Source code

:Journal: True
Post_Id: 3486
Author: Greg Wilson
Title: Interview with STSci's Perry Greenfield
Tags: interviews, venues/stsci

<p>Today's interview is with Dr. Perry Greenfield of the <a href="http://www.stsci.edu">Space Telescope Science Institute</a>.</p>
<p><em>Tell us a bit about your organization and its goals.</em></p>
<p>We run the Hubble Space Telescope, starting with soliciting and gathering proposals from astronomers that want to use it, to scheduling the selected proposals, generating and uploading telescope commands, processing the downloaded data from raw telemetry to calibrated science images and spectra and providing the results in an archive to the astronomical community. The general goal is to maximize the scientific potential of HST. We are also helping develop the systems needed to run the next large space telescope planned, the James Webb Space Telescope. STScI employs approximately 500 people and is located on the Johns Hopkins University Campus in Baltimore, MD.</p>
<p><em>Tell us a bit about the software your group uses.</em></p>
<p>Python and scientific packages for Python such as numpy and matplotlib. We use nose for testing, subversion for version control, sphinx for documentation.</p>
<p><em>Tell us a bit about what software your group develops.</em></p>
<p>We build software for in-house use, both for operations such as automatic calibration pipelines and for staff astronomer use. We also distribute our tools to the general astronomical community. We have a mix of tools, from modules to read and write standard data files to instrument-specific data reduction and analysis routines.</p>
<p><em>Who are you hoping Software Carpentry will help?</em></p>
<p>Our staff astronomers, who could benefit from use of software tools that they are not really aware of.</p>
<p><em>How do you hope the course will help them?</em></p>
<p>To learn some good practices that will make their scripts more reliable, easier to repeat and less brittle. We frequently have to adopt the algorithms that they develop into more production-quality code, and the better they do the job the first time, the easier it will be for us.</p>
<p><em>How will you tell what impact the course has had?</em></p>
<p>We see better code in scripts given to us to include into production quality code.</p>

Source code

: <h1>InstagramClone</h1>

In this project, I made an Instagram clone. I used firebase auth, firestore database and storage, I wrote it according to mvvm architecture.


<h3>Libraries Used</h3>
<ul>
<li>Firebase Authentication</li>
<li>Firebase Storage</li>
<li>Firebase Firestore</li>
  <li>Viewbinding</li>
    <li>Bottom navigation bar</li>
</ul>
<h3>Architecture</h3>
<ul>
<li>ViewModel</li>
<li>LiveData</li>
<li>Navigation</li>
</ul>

* * * * *

### Prompt
All that is wanted is the stretch of lines above from the one containing "<p>Today's interview is" through the one containing "<p><em>Tell us a bit about your", duplicated exactly.

### Problem solution
<p>Today's interview is with Dr. Perry Greenfield of the <a href="http://www.stsci.edu">Space Telescope Science Institute</a>.</p>
<p><em>Tell us a bit about your organization and its goals.</em></p>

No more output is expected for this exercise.